Now these four approaches, all cost effective, are nearly 40 percent of building electricity use, and guess what a host of 20+ others can give even greater energy savings from insulation and better windows, EnergyStar appliances and office equipment, and super-efficient HVAC systems — just to name a few.
And now add, the headache of distributed generation. The Wall Street Journal notes that big-box retailers to high-tech manufacturers, and other companies across the country are producing their own on-site power than ever before . Since 2006, the number of electricity-generation units at commercial and industrial sites has more than quadrupled to roughly 40,000 from about 10,000, according to federal statistics. And most experts (including this one) say the trend is gaining momentum spurred by fear (and actual experience that power outages caused by major storms will become more common and also falling prices for solar, small wind, biogas and biomass generators, micro and kinetic hydropower, geo-exchange, CHP and cogeneration, etc.
And the nail in the coffin, will then become energy storage.
Commercial Energy Storage Set to Rise to 2.3 GW in 2017
According to a new report from IHS Inc., global installations of photovoltaic storage systems for commercial use, currently the smallest part of the global solar energy storage business, are projected to expand by a factor of 700 in the coming years and become the largest market segment in 2017, from only 3.2 MW in 2012. And thus will increase the commercial segment’s share of PV installations to 40 percent in 2017, up from 5 per cent in 2012.
North America is expected to lead the world in commercial PV storage, accounting for more than 40 percent of installations in 2017. So if electric utilities attempt to stifle net metering, energy users will just dedicate renewable-powered battery banks to dedicated loads, pulling them off the electric grid forever since and storage prices are beginning to fall low enough and systems are becoming more standardized and reliable. And since these storage systems do not need utility back-up, and thus no electric grid interface, utilities will be unable to throw up regulatory roadblocks.
The electric utility industries are not monolithic, and in fact the municipal utilities have been ardent supporters and leaders in energy efficiency, distributed generation, storage, and smart controls. In States with pro-active state utility commissions, traditional independently-owned utilities (IOUs) have also jumped on board.

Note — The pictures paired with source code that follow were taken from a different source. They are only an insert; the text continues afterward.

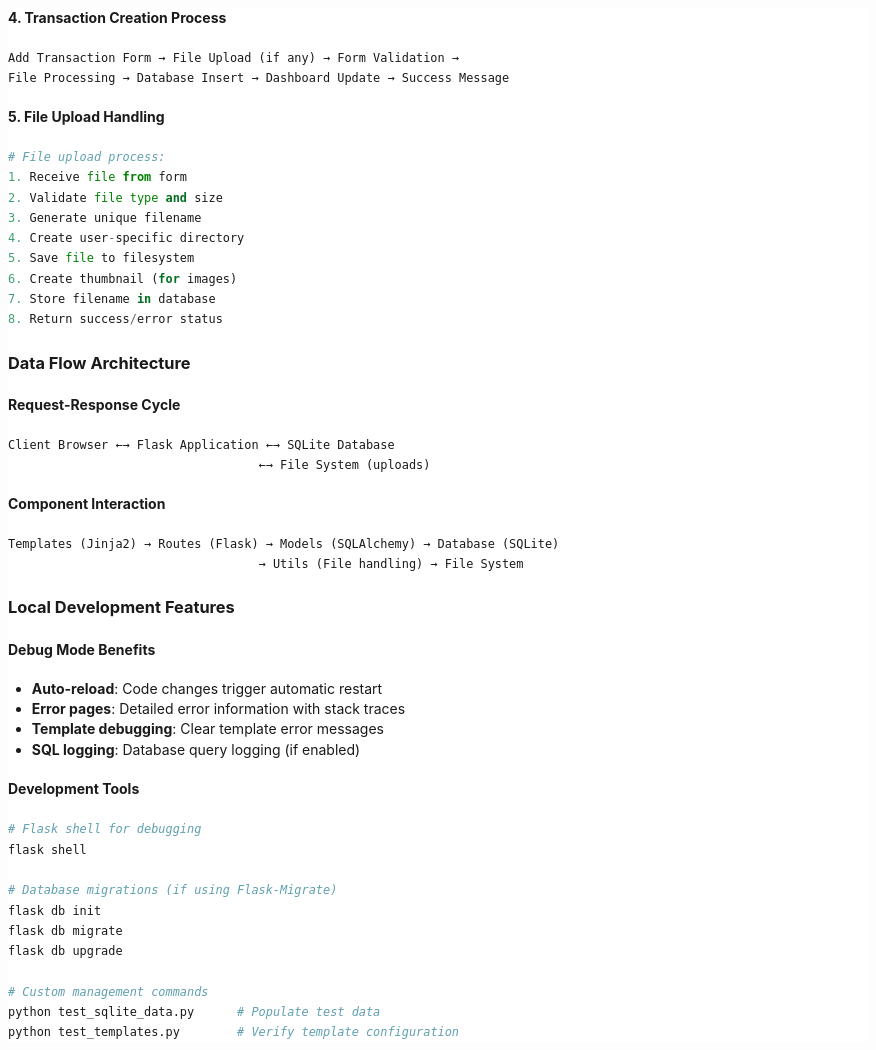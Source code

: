 #### **4. Transaction Creation Process**
```
Add Transaction Form → File Upload (if any) → Form Validation → 
File Processing → Database Insert → Dashboard Update → Success Message
```

#### **5. File Upload Handling**
```python
# File upload process:
1. Receive file from form
2. Validate file type and size
3. Generate unique filename
4. Create user-specific directory
5. Save file to filesystem
6. Create thumbnail (for images)
7. Store filename in database
8. Return success/error status
```

### Data Flow Architecture

#### **Request-Response Cycle**
```
Client Browser ←→ Flask Application ←→ SQLite Database
                                   ←→ File System (uploads)
```

#### **Component Interaction**
```
Templates (Jinja2) → Routes (Flask) → Models (SQLAlchemy) → Database (SQLite)
                                   → Utils (File handling) → File System
```

### Local Development Features

#### **Debug Mode Benefits**
- **Auto-reload**: Code changes trigger automatic restart
- **Error pages**: Detailed error information with stack traces
- **Template debugging**: Clear template error messages
- **SQL logging**: Database query logging (if enabled)

#### **Development Tools**
```bash
# Flask shell for debugging
flask shell

# Database migrations (if using Flask-Migrate)
flask db init
flask db migrate
flask db upgrade

# Custom management commands
python test_sqlite_data.py      # Populate test data
python test_templates.py        # Verify template configuration
```
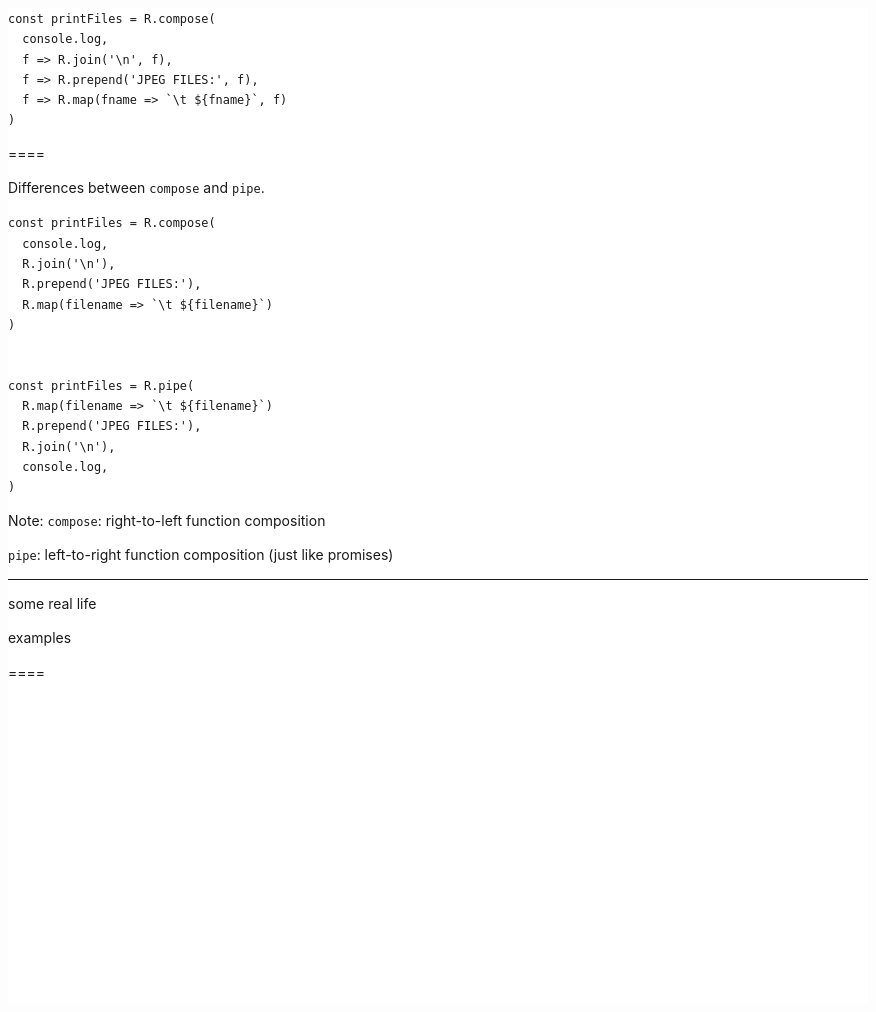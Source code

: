 
    const printFiles = R.compose(
      console.log,
      f => R.join('\n', f),
      f => R.prepend('JPEG FILES:', f),
      f => R.map(fname => `\t ${fname}`, f)
    )

====

Differences between `compose` and `pipe`.

    const printFiles = R.compose(
      console.log,
      R.join('\n'),
      R.prepend('JPEG FILES:'),
      R.map(filename => `\t ${filename}`)
    )


    const printFiles = R.pipe(
      R.map(filename => `\t ${filename}`)
      R.prepend('JPEG FILES:'),
      R.join('\n'),
      console.log,
    )

Note:
`compose`: right-to-left function composition

`pipe`: left-to-right function composition
(just like promises)

----


some real life

examples

====


![isapp](img/isapp.png)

But most of the utility industry is fighting to preserve the old utility supply model of the 19th and 20th centuries just as the phone company(s) attempted to throw their regulatory might against cellular (distributed communications), competition, and grid access. But the technology choices have already evolved to the point that consumers are willing to take the chance. The manufacturing and distribution economies-of-scale are already maturing in the energy efficiency, distributed and renewable energy, and energy storage industries.
So now it’s just a matter of time as consumers become more aware of their choices, state regulatory utility commissions become aware and accustomed to options in the market that is in many cases already out of their control, and the utility sector itself tries to navigate in a changing world whirring around them.